- RBA kept rates unchanged as expected.
- King: “The economic consequences of high-level indebtedness now would become more severe if rates were to rise. It is the main reason why interest rates are so low”
- In Canada, the country’s Conservative party won a majority (from 143 to 167; 155 required to form a majority government) in parliamentary elections Monday, securing PM Harper another term and elevating the New Democratic Party to the #2 position for the first time, ahead of the more established Liberal party. JPM: This ends seven years of minority government and allows the Conservatives to move ahead in several areas. First, planned corporate tax cuts will proceed. Legislation passed by Harper in 2007 resulted in a reduced rate from 18.0% to 16.5% on January 1, falling further to 15.0% in 2012. Second, PM Harper has pledged to balance the federal budget by 2014. More generally, the Conservatives are a strong advocate for the oil industry, endeavoring to make Canada an "energy superpower."

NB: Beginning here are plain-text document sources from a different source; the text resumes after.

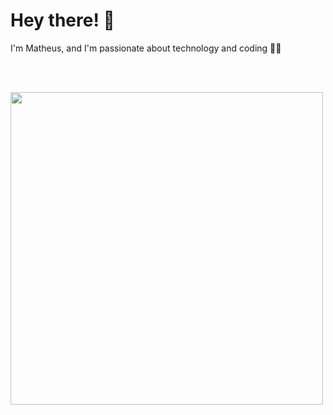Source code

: <div id="header" align="left" >
  <h1> Hey there! 🖖 </h1>
  <span>I'm Matheus, and I'm passionate about technology and coding 🧑‍💻</span>

  <br><br>
  
  <img src="https://cdn.dribbble.com/users/416610/screenshots/4801105/coding_desk_flat_vector_ui_ux_design_illustration_motion_animation_gif2.gif" width="500">
</div>
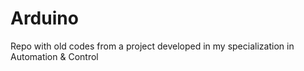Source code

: # Arduino
Repo with old codes from a project developed in my specialization in Automation &amp; Control
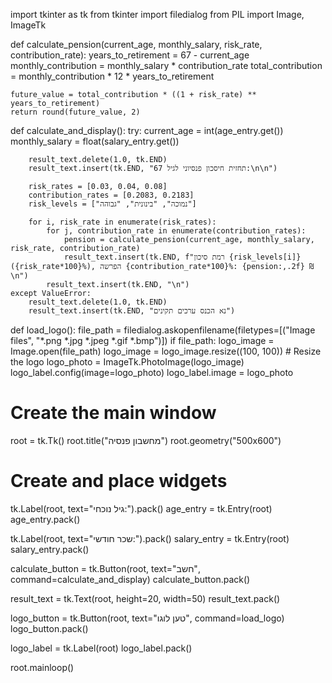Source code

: import tkinter as tk
from tkinter import filedialog
from PIL import Image, ImageTk

def calculate_pension(current_age, monthly_salary, risk_rate, contribution_rate):
    years_to_retirement = 67 - current_age
    monthly_contribution = monthly_salary * contribution_rate
    total_contribution = monthly_contribution * 12 * years_to_retirement
    
    future_value = total_contribution * ((1 + risk_rate) ** years_to_retirement)
    return round(future_value, 2)

def calculate_and_display():
    try:
        current_age = int(age_entry.get())
        monthly_salary = float(salary_entry.get())
        
        result_text.delete(1.0, tk.END)
        result_text.insert(tk.END, "תחזית חיסכון פנסיוני לגיל 67:\n\n")
        
        risk_rates = [0.03, 0.04, 0.08]
        contribution_rates = [0.2083, 0.2183]
        risk_levels = ["נמוכה", "בינונית", "גבוהה"]
        
        for i, risk_rate in enumerate(risk_rates):
            for j, contribution_rate in enumerate(contribution_rates):
                pension = calculate_pension(current_age, monthly_salary, risk_rate, contribution_rate)
                result_text.insert(tk.END, f"רמת סיכון {risk_levels[i]} ({risk_rate*100}%), הפרשה {contribution_rate*100}%: {pension:,.2f} ₪\n")
            result_text.insert(tk.END, "\n")
    except ValueError:
        result_text.delete(1.0, tk.END)
        result_text.insert(tk.END, "נא הכנס ערכים תקינים")

def load_logo():
    file_path = filedialog.askopenfilename(filetypes=[("Image files", "*.png *.jpg *.jpeg *.gif *.bmp")])
    if file_path:
        logo_image = Image.open(file_path)
        logo_image = logo_image.resize((100, 100))  # Resize the logo
        logo_photo = ImageTk.PhotoImage(logo_image)
        logo_label.config(image=logo_photo)
        logo_label.image = logo_photo

# Create the main window
root = tk.Tk()
root.title("מחשבון פנסיה")
root.geometry("500x600")

# Create and place widgets
tk.Label(root, text="גיל נוכחי:").pack()
age_entry = tk.Entry(root)
age_entry.pack()

tk.Label(root, text="שכר חודשי:").pack()
salary_entry = tk.Entry(root)
salary_entry.pack()

calculate_button = tk.Button(root, text="חשב", command=calculate_and_display)
calculate_button.pack()

result_text = tk.Text(root, height=20, width=50)
result_text.pack()

logo_button = tk.Button(root, text="טען לוגו", command=load_logo)
logo_button.pack()

logo_label = tk.Label(root)
logo_label.pack()

root.mainloop()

- UK Manufacturing PMI declined to 54.6 in April vs 57.0 expected and 57.1 previously
- EU PPI rose 6.7% YoY in March vs 6.6% expected and previously
- China Non-Manufacturing PMI improved to 62.5 in April vs 60.2 previously.

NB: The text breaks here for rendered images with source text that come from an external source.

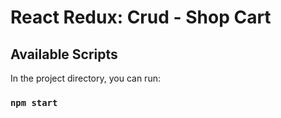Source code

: # React Redux: Crud - Shop Cart

## Available Scripts

In the project directory, you can run:

### `npm start`
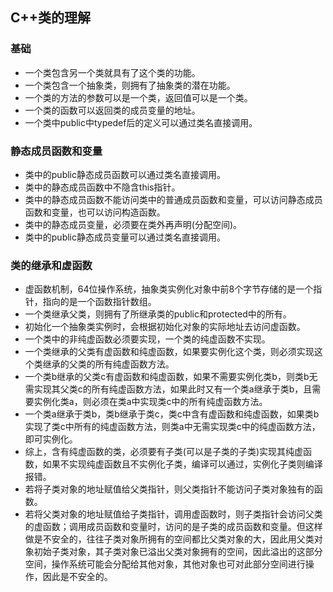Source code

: ## C++类的理解
### 基础

+ 一个类包含另一个类就具有了这个类的功能。  
+ 一个类包含一个抽象类，则拥有了抽象类的潜在功能。  
+ 一个类的方法的参数可以是一个类，返回值可以是一个类。  
+ 一个类的函数可以返回类的成员变量的地址。  
+ 一个类中public中typedef后的定义可以通过类名直接调用。  

### 静态成员函数和变量

+ 类中的public静态成员函数可以通过类名直接调用。  
+ 类中的静态成员函数中不隐含this指针。  
+ 类中的静态成员函数不能访问类中的普通成员函数和变量，可以访问静态成员函数和变量，也可以访问构造函数。  
+ 类中的静态成员变量，必须要在类外再声明(分配空间)。  
+ 类中的public静态成员变量可以通过类名直接调用。  

### 类的继承和虚函数

+ 虚函数机制，64位操作系统，抽象类实例化对象中前8个字节存储的是一个指针，指向的是一个函数指针数组。
+ 一个类继承父类，则拥有了所继承类的public和protected中的所有。  
+ 初始化一个抽象类实例时，会根据初始化对象的实际地址去访问虚函数。  
+ 一个类中的非纯虚函数必须要实现，一个类的纯虚函数不实现。  
+ 一个类继承的父类有虚函数和纯虚函数，如果要实例化这个类，则必须实现这个类继承的父类的所有纯虚函数方法。  
+ 一个类b继承的父类c有虚函数和纯虚函数，如果不需要实例化类b，则类b无需实现其父类c的所有纯虚函数方法，如果此时又有一个类a继承于类b，且需要实例化类a，则必须在类a中实现类c中的所有纯虚函数方法。  
+ 一个类a继承于类b，类b继承于类c，类c中含有虚函数和纯虚函数，如果类b实现了类c中所有的纯虚函数方法，则类a中无需实现类c中的纯虚函数方法，即可实例化。  
+ 综上，含有纯虚函数的类，必须要有子类(可以是子类的子类)实现其纯虚函数，如果不实现纯虚函数且不实例化子类，编译可以通过，实例化子类则编译报错。  
+ 若将子类对象的地址赋值给父类指针，则父类指针不能访问子类对象独有的函数。  
+ 若将父类对象的地址赋值给子类指针，调用虚函数时，则子类指针会访问父类的虚函数；调用成员函数和变量时，访问的是子类的成员函数和变量。但这样做是不安全的，往往子类对象所拥有的空间都比父类对象的大，因此用父类对象初始子类对象，其子类对象已溢出父类对象拥有的空间，因此溢出的这部分空间，操作系统可能会分配给其他对象，其他对象也可对此部分空间进行操作，因此是不安全的。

- There were several bearish S&P reports yesterday after the bearish shooting star on the candle stick charts. In particular, Gavekal parroted a Bill Miller comment that only 2 S&P sectors outperformed the S&P in 1Q, showing weak breadth and hence risk to the downside. What was clearly missing from that is the fact that one earnings cycle is too short of a period for drawing meaningful conclusions from sector breadth. A longer look of 6m suggests that breadth remains normal, and even when it is at extremes, the conclusion is not clear:
An interesting segue of looking at price breadth is cheapness breadth, or percent of sectors that are cheaper than the index. Note that the relationship between cheapness breadth and subsequent index return appears visually more robust, but the relationship appears completely nonlinear. I leave the reader to delve further, but suffice to say here that even though a plurality of sectors are richer than the index, historically such readings have proceeded a continuation of the broader bull market:
- On another note, it is time to look at Japanese equities again. After March and the massive sell off, it is safe to assume that the speculative positioning is clean. Nikkei relative valuation vs the S&P is at the cheapest level since Lehman, (which was followed by a 20% outperformance) and price action is finally starting to look decent. Those worried about correlation can sell S&P futures against the Nikkei.